[Stored records]
-- Opening Marker --

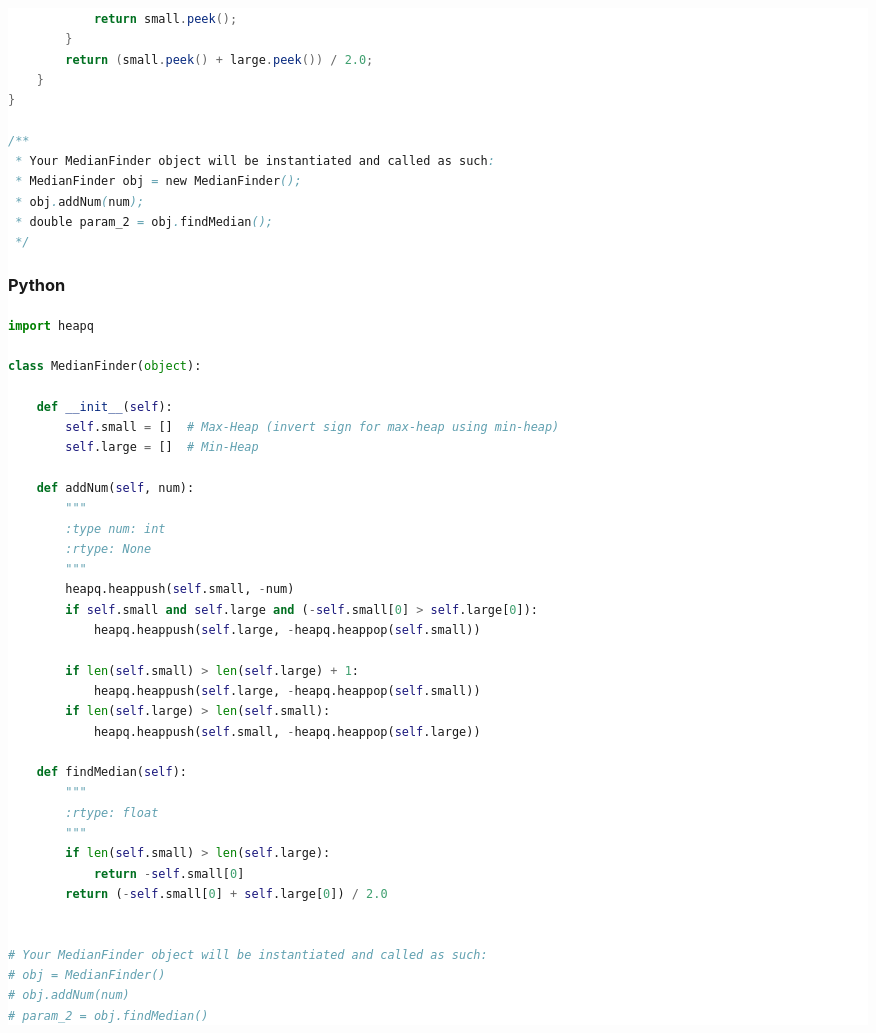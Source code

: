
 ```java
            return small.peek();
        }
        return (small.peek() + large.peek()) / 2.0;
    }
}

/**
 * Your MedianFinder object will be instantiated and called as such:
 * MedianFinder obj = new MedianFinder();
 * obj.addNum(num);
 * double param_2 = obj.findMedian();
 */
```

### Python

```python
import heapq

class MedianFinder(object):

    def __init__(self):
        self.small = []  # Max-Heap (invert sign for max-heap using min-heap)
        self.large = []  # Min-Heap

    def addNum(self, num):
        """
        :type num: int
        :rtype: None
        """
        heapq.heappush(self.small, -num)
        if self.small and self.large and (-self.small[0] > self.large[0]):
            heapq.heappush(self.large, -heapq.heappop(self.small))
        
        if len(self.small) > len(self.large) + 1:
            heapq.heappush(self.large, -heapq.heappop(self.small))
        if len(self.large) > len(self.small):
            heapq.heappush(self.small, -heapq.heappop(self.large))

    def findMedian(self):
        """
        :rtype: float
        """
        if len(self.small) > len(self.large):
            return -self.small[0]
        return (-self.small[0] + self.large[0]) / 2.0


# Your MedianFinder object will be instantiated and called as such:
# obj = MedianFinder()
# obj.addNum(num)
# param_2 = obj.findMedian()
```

-- Closing Marker --
-- Opening Marker --

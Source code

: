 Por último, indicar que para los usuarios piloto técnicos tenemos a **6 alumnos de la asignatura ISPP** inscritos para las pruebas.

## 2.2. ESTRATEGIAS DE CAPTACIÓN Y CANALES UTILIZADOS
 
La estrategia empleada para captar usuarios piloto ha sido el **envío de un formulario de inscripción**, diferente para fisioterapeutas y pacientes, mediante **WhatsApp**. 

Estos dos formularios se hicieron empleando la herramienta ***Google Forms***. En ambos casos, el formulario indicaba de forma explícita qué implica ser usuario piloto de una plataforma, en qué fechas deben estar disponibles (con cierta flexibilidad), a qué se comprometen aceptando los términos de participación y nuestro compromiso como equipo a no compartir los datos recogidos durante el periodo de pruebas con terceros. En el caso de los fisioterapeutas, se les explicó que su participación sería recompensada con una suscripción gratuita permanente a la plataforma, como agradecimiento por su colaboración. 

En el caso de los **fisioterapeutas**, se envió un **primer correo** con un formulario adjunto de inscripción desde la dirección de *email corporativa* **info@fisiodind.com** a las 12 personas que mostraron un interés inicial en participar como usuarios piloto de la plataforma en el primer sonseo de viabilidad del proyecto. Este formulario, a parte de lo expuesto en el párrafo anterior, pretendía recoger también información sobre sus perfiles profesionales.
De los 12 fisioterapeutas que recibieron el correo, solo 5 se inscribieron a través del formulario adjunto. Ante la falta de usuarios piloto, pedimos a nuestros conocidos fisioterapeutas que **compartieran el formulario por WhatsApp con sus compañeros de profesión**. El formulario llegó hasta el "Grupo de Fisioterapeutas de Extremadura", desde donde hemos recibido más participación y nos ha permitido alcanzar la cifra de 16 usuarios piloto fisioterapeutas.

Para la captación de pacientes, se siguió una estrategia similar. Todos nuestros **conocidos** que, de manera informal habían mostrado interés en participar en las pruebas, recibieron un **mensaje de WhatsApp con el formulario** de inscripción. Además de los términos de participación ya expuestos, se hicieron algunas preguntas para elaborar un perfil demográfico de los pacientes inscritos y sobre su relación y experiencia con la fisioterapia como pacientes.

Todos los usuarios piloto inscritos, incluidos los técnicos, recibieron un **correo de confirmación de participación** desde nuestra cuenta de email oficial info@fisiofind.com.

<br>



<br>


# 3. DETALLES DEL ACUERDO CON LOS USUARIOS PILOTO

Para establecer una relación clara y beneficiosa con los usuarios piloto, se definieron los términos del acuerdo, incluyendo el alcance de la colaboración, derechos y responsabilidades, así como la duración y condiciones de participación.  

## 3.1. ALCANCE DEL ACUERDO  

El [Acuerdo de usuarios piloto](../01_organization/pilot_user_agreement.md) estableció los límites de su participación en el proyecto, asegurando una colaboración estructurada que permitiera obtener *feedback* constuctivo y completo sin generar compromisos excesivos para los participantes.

-- Closing Marker --
-- Opening Marker --

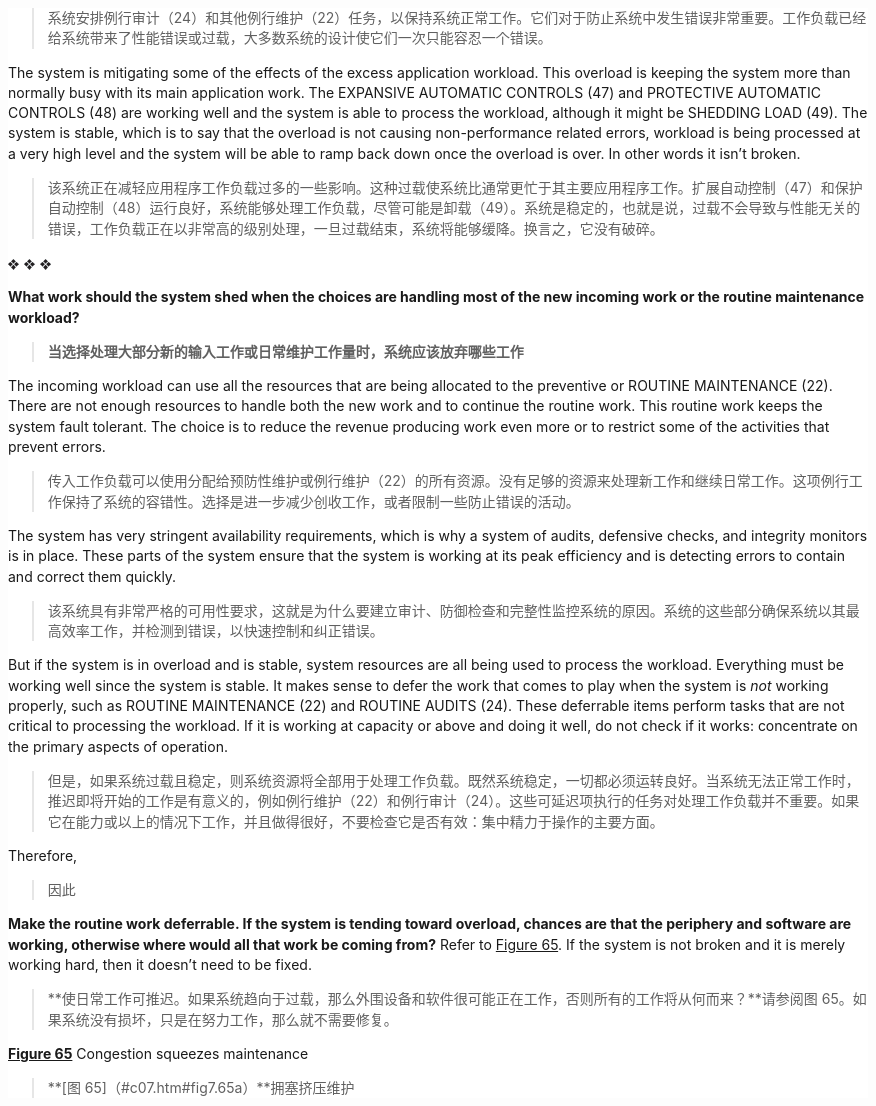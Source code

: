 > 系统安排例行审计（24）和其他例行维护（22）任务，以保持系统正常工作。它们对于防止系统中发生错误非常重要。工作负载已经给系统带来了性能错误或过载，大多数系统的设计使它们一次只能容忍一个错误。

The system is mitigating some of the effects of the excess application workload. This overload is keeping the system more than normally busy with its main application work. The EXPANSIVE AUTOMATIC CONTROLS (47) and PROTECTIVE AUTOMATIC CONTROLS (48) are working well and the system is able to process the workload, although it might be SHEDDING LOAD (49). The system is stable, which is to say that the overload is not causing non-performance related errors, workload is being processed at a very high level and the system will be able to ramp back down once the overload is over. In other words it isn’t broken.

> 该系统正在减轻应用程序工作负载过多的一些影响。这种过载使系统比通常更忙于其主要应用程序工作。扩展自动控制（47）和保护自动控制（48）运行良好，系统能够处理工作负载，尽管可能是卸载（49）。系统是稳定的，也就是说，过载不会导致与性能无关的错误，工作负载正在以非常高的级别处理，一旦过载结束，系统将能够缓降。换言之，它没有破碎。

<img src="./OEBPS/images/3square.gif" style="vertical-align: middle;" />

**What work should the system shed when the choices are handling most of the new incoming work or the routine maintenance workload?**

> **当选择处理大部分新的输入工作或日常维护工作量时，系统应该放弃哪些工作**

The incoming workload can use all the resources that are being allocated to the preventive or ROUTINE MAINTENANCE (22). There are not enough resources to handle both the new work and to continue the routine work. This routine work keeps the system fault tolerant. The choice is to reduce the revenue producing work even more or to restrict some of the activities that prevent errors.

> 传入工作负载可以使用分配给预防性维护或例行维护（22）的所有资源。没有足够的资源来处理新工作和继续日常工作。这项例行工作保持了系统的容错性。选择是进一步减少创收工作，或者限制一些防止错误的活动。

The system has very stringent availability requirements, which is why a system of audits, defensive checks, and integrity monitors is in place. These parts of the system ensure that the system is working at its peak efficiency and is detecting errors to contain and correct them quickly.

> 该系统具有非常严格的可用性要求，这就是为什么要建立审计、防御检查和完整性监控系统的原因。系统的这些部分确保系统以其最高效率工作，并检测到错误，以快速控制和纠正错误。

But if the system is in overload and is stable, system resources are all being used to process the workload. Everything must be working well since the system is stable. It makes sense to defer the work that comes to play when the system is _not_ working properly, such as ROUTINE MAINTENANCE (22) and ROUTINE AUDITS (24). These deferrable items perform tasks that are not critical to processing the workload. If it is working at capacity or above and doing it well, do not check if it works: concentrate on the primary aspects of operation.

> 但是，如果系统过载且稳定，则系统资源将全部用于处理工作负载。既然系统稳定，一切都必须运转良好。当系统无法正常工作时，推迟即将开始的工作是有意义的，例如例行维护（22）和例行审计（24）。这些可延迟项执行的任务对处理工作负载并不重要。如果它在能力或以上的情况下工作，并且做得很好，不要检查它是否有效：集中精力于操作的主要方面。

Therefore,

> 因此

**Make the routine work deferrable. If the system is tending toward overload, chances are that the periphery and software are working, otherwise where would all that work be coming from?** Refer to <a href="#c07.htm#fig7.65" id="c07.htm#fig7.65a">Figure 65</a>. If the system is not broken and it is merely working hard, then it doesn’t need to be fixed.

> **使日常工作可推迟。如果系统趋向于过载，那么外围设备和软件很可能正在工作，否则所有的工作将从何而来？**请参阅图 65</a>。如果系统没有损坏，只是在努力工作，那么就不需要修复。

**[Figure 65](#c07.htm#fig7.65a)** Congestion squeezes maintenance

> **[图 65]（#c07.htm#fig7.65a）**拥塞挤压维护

-- Closing Marker --

**Assignment:** Search the records above for the word "términos", then say how many lines contain it. Give the number alone.

**Task response:** 3